Limits on statistical prediction and the "Personality Coefficient"

The "personality coefficient"

Conventional wisdom in psychology is that most validity coefficients of personality traits are about .3. That is, the correlation of most personality traits with almost anything of interest tend not to be much above .3. This is also the case with validity coefficients of ability measures predicting real world outcomes such as success in college or graduate school, where the correlations tend to range from .2 to .3. Higher correlations with personality measures are of course easy to obtain, but are dismissed as mere estimates of reliabililty e.g., correlations of particular trait measures with other measures of the same trait or the correlation of a trait between identical twins.

I address two questions: 1) Is a correlation of .3 surprising? and 2) is such a correlation useful for understanding or predicting real world criteria?

The answer to the first question is no, it is not surprising, but merely what one would expect given most of our outcome measures are dichotomous (success/failure, act or withhold action) and that underlying latent traits do not predict outcomes, but rather the probability of an outcome.

Statistical theory and the personality coefficient

Consider the following scenario: There is a latent trait (theta) that is normally distributed in the population. Surface (observed) manifestations of this trait (X1 ... Xn) are probalistic with the probability increasing as a function of theta. Assume that the probability function is the cumulative normal, that is, for values of theta at the mean of theta, the probability of Xi = .5. For values of theta that are one standard deviation below the mean, p(Xi = .16). For values of theta one standard deviations above the mean, p(Xi) = .84). These two assumptions are shown in Figure 1:

Figure 1: Hypothetical relationship between an underlying trait (theta) and the probability of an action/outcome. Theta is distributed normally, the probability function is the cumulative normal.
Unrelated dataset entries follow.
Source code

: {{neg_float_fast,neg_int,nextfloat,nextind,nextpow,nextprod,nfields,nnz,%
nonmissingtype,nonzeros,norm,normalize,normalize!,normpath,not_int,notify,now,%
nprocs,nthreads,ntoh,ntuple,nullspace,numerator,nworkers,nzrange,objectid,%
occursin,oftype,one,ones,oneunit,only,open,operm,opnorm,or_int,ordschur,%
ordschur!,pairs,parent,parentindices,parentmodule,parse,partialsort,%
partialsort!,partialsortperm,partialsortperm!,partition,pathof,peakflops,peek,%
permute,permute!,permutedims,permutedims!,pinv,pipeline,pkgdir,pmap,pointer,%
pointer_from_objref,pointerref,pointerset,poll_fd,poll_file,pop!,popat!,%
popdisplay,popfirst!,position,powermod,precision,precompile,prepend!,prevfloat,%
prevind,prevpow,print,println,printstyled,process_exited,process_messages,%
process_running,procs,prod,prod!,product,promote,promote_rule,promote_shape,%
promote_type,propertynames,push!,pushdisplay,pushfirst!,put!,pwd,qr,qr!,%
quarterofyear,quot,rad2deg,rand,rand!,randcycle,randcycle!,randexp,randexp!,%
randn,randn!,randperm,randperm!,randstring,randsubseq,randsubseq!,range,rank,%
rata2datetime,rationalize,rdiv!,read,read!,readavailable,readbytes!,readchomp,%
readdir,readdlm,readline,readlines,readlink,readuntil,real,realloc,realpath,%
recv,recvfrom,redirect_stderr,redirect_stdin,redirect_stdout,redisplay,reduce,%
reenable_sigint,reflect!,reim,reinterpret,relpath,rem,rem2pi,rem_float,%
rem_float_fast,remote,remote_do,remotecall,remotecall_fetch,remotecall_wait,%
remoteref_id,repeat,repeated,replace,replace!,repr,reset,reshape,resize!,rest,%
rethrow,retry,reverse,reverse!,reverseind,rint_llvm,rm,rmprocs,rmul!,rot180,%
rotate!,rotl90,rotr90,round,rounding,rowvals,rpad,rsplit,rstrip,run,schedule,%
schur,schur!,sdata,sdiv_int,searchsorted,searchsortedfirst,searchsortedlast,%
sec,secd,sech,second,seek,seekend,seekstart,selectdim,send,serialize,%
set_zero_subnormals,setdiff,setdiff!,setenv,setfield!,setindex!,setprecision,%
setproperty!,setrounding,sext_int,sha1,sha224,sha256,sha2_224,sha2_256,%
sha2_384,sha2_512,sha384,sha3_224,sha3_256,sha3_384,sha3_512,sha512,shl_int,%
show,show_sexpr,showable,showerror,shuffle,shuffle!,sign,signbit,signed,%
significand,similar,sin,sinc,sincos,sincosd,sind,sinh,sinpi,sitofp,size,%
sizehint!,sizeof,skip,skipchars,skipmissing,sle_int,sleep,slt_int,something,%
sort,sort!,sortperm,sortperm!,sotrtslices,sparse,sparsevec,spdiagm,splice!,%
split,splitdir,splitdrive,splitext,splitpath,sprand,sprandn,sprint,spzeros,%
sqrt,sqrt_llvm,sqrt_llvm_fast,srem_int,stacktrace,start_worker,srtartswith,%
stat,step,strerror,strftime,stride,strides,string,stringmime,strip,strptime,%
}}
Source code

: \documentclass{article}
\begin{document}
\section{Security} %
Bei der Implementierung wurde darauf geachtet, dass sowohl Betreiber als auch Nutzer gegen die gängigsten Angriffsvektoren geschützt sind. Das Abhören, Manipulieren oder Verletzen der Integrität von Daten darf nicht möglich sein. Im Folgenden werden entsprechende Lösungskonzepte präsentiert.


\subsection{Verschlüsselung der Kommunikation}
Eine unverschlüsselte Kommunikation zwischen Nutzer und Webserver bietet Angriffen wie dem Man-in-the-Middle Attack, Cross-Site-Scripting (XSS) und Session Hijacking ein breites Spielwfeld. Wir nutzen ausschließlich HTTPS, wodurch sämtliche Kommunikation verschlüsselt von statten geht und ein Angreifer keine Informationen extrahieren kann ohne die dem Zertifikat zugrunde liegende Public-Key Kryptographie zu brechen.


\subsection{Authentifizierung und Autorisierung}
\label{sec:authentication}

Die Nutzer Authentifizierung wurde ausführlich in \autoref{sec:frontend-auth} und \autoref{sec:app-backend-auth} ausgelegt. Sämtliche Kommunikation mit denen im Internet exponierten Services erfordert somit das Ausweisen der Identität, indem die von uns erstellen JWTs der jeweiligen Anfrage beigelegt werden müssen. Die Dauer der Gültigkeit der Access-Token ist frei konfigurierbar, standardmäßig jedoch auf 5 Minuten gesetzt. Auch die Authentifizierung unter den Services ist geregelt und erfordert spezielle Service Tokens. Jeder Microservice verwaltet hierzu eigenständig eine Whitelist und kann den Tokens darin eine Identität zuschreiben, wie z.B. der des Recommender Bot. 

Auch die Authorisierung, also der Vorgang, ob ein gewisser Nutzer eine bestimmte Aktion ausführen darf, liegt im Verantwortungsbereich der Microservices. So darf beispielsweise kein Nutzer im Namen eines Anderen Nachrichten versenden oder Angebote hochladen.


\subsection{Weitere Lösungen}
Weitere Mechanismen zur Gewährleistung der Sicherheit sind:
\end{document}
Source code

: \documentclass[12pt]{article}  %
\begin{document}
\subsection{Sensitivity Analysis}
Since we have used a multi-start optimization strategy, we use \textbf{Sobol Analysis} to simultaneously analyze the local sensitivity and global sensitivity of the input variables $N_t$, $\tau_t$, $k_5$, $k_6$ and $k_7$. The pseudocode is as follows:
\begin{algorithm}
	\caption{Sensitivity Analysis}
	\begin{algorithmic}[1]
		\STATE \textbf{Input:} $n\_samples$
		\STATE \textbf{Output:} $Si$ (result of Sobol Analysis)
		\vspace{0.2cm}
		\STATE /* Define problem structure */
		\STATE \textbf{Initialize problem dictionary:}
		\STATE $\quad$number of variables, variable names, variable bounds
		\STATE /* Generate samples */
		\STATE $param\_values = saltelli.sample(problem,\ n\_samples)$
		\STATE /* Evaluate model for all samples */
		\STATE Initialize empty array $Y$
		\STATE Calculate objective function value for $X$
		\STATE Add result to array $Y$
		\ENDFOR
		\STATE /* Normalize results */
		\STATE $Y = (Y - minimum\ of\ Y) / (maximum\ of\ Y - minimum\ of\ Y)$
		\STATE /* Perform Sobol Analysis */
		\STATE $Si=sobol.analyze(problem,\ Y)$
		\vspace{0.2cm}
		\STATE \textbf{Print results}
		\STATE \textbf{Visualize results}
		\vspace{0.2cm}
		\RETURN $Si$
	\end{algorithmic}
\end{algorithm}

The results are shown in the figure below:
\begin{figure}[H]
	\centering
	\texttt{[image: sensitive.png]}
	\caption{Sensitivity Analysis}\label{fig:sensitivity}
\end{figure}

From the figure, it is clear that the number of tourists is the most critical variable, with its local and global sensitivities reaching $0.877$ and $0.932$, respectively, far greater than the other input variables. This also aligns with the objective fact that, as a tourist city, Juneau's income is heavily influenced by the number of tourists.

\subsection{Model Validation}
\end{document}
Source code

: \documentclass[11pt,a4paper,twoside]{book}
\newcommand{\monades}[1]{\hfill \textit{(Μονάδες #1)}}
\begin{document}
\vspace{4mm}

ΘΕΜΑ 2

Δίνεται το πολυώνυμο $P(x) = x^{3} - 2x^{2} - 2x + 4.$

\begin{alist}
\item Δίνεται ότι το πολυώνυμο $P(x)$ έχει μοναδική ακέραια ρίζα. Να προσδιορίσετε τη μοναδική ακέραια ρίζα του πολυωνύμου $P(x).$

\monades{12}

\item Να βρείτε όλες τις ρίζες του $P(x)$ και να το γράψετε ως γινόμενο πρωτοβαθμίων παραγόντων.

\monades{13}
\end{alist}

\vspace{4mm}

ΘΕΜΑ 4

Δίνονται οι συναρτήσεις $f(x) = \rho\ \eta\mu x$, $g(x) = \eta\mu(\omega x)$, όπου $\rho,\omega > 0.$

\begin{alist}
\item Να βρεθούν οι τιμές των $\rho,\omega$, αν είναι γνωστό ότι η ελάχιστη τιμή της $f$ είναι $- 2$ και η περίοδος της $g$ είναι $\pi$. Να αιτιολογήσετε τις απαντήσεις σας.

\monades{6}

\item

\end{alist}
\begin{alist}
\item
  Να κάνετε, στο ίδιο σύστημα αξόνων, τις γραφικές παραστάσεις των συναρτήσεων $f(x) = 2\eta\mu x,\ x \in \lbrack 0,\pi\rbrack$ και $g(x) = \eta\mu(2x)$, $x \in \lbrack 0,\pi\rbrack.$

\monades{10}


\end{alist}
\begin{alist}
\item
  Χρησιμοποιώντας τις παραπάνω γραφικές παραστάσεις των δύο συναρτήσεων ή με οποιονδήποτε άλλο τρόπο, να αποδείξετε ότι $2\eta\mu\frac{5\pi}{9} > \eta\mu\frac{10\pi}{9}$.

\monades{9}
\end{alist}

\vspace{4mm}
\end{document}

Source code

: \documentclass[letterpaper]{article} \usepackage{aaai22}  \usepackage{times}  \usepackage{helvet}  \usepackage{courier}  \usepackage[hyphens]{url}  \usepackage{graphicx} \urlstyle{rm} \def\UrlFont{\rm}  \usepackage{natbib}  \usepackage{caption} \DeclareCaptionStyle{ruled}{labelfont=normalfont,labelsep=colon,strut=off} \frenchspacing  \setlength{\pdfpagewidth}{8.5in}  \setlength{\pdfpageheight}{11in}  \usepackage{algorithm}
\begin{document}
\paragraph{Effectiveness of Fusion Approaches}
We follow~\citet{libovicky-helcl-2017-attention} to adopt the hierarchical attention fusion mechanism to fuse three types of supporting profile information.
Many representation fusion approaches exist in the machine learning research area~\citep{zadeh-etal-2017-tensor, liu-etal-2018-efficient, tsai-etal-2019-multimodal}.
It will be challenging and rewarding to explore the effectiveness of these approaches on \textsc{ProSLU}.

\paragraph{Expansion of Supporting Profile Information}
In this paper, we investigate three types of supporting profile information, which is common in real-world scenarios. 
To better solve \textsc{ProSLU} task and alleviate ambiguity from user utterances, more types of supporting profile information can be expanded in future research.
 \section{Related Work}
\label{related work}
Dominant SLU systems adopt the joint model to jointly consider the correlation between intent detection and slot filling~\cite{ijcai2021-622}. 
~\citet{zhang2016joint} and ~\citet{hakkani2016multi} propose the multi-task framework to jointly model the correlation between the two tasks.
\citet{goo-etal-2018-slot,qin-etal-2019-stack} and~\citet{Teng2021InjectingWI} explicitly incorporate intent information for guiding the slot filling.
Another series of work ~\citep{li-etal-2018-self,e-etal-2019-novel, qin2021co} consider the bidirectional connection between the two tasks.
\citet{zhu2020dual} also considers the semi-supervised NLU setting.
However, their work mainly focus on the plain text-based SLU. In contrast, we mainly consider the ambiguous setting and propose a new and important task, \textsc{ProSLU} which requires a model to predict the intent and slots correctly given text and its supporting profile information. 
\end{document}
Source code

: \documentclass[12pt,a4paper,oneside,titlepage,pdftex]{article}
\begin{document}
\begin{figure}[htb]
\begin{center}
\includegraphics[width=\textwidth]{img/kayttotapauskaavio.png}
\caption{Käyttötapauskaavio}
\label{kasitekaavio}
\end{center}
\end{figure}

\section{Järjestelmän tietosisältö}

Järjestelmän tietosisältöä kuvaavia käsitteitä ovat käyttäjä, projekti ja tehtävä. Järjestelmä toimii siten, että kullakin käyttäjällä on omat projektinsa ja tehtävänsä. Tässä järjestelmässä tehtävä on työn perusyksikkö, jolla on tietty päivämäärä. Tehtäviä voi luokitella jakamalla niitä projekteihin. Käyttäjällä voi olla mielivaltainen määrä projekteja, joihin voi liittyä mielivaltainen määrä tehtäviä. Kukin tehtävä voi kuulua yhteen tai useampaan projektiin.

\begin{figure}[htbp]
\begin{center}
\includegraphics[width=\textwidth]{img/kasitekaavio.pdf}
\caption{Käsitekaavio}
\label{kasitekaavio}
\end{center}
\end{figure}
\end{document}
Given the latent trait, theta, we can simulate the pattern of responses to items X1 ... Xn for subjects 1 ... N by assigning for each item a value of 0 or 1 with a probability of a 1 defined as the cumulative normal value of theta (see Figure 1 b). (The computer code for these simulations is shown as an Appendix.) This means that someone at a value of 1 theta is 1.69 times as likely to endorse an item (get a 1) than is someone with theta of 0 and 5.3 times as likely to endorse an item than is someone with a value of -1 theta.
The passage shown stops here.